The World Trade Center excavations this summer revealed
traces of glacier carvings that presumably formed 20,000 years ago, engineers
at Mueser Rutledge Consulting Engineers reported. Taking a step back in time,
the Lower Manhattan site now tells the story of processes that occurred thousands
of years ago, mixing together different formations in what appears to be a huge
pothole.
The discovery came as a surprise, and as Cheryl J. Moss,
senior geologist at Mueser Rutledge told The New York
Times, although there are other areas in local parks where vertical potholes
have been exposed, she did not expect to find a 40-foot depression in the city.
The discovery is intriguing and exciting for geologists, as
they are now looking at an area with a wide variety of glacial deposits from
the Palisades, the Ramapo Mountains and the Newark Basin, which is unique not
only for the city, but also from a geological point of view, since it is very
unusual to find such features near sea level, as Charles Merguerian, chairman
of the geology department, Hofstra University said.
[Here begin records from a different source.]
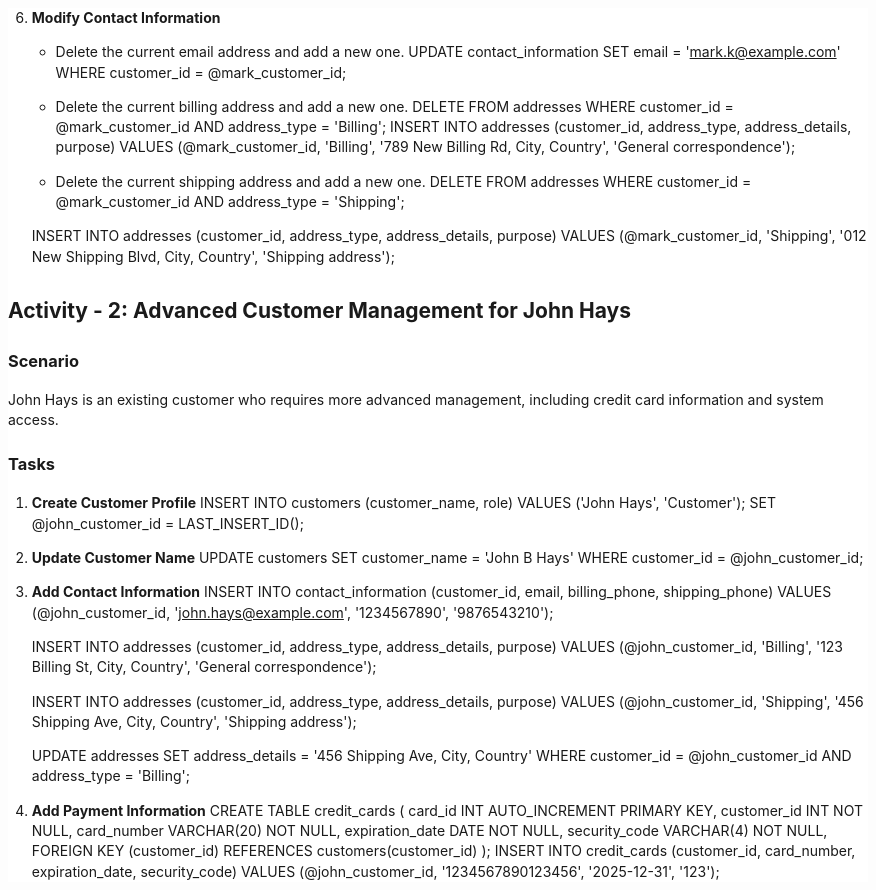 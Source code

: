 6. **Modify Contact Information**
    - Delete the current email address and add a new one.
      UPDATE contact_information
     SET email = 'mark.k@example.com'
     WHERE customer_id = @mark_customer_id;

    - Delete the current billing address and add a new one.
      DELETE FROM addresses
    WHERE customer_id = @mark_customer_id AND address_type = 'Billing';
    INSERT INTO addresses (customer_id, address_type, address_details, purpose)
    VALUES (@mark_customer_id, 'Billing', '789 New Billing Rd, City, Country', 'General correspondence');
    - Delete the current shipping address and add a new one.
      DELETE FROM addresses
    WHERE customer_id = @mark_customer_id AND address_type = 'Shipping';

    INSERT INTO addresses (customer_id, address_type, address_details, purpose)
    VALUES (@mark_customer_id, 'Shipping', '012 New Shipping Blvd, City, Country', 'Shipping address');

## Activity - 2: Advanced Customer Management for John Hays

### Scenario
John Hays is an existing customer who requires more advanced management, including credit card information and system access.

### Tasks
1. **Create Customer Profile**
    INSERT INTO customers (customer_name, role)
    VALUES ('John Hays', 'Customer');
    SET @john_customer_id = LAST_INSERT_ID();

3. **Update Customer Name**
    UPDATE customers
    SET customer_name = 'John B Hays'
    WHERE customer_id = @john_customer_id;

4. **Add Contact Information**
   INSERT INTO contact_information (customer_id, email, billing_phone, shipping_phone)
   VALUES (@john_customer_id, 'john.hays@example.com', '1234567890', '9876543210');

   INSERT INTO addresses (customer_id, address_type, address_details, purpose)
   VALUES (@john_customer_id, 'Billing', '123 Billing St, City, Country', 'General correspondence');
   
    INSERT INTO addresses (customer_id, address_type, address_details, purpose)
    VALUES (@john_customer_id, 'Shipping', '456 Shipping Ave, City, Country', 'Shipping address');

    UPDATE addresses
    SET address_details = '456 Shipping Ave, City, Country'
    WHERE customer_id = @john_customer_id AND address_type = 'Billing';

6. **Add Payment Information**
    CREATE TABLE credit_cards (
    card_id INT AUTO_INCREMENT PRIMARY KEY,
    customer_id INT NOT NULL,
    card_number VARCHAR(20) NOT NULL,
    expiration_date DATE NOT NULL,
    security_code VARCHAR(4) NOT NULL,
    FOREIGN KEY (customer_id) REFERENCES customers(customer_id)
);
    INSERT INTO credit_cards (customer_id, card_number, expiration_date, security_code)
    VALUES (@john_customer_id, '1234567890123456', '2025-12-31', '123');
As he explained, the layers of rock exposed here talk of
events that took place 500 million years ago, when the edges of the colliding
North American and African continental plates gave the vertical orientation to
the rock layers visible on the east side of the pothole.
Unfortunately, this is not a site to study much, since it
will all soon be covered, as this ultimately remains a site under construction.
“It’s nice to look at,” Robert B. Reina, supervising structural engineer at
Mueser Rutledge told the same newspaper, “but it’s all got to go.”